Whether you are an experience professional speaker or you are just getting your feet (and palms) wet in standing before an audience, the following can assist in making you a more effective speaker:
1. Know Your Audience. To whom will you be speaking? Why are they there? What are they expecting from you? The answers to those questions should influence what a speaker should say. Understanding the audience is paramount in being able to effectively tailor and then deliver a speech that will be meaningful.
2. Know Your Subject. You have been asked to speak because you are an authority on your subject matter. The audience will have confidence in you in direct proportion to the confidence and mastery you display in the delivery of your material. Take the time to distill your subject and arrange it in the most logical, unambiguous progression. Use language that the audience can understand, and simplify to the extent necessary any technical or otherwise complicated content that might be beyond their expertise.
3. Look and Act Like You Belong. Dress for the occasion in appropriate, well-fitting clothing. Be aware of your posture and avoid slouching or leaning on the podium. Speaking in pleasing, conversational tones, being relaxed and confident, and maintaining good eye contact are all important. Public speaking is a performance, and as such rehearsal time is necessary to enhance not only the power of your words, but the body language and overall visual effect which will support and reinforce your message.
4. Pace Yourself. You’re not a sprinter dashing frantically toward the finish line. The audience will never have a chance to catch up if the pace is too frenetic. And if they can’t catch up, they’ll give up. Instead, find natural pauses to allow the important points to be absorbed. Enthusiasm and passion on the part of a speaker are always preferred, and can also serve to channel any nervousness that might otherwise tend to increase the rate of speech. The use of appropriate and well-timed humor can put both audience and speaker at ease.
5. Make the Connection. Effective speakers are convincing. They convince others by the power of their own conviction. They are passionate. They love their subject.
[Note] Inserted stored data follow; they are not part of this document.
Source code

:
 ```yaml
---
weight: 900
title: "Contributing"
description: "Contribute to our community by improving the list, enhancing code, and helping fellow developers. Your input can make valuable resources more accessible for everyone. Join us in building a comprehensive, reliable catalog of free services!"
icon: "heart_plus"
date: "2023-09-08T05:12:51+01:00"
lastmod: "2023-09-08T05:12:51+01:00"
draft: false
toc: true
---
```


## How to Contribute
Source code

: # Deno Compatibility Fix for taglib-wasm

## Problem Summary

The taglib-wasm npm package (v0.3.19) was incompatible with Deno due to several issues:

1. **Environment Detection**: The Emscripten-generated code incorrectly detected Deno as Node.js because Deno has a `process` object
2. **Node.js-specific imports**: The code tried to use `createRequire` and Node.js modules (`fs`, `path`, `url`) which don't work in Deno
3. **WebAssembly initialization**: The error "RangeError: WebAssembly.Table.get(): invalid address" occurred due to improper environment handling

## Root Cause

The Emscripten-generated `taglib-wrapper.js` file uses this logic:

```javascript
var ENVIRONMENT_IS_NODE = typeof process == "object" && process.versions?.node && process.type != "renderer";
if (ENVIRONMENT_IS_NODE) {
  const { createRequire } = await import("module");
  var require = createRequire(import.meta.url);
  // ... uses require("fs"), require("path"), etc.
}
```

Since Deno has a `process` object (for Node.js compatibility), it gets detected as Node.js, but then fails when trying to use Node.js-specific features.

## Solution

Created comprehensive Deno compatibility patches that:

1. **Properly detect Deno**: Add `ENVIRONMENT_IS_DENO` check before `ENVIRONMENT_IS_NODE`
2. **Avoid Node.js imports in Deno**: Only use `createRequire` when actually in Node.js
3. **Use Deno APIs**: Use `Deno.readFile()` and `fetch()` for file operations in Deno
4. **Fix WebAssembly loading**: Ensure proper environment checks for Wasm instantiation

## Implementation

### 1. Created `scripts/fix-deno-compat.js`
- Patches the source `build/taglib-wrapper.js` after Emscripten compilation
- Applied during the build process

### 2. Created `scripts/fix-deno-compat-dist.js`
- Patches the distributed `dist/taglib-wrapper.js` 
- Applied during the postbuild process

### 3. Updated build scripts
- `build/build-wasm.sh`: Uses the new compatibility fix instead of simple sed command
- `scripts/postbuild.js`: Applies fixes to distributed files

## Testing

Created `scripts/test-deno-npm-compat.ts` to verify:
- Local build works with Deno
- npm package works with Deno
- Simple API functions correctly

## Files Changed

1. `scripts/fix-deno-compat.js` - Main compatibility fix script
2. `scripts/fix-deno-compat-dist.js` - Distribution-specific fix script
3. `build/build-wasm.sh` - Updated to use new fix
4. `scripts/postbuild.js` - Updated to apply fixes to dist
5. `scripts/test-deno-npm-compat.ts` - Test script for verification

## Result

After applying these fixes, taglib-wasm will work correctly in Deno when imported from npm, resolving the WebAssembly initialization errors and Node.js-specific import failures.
They make eye contact and use hand gestures and facial expressions that add additional texture to their message. Their words are authoritative and persuasive. And quite often they utilize mild self-deprecating humor to provide a good balance to their message.
You can become an effective public speaker by paying heed to the foregoing, and by practicing and honing your skill. Public speaking is an acquired skill, and you can improve with effort and application.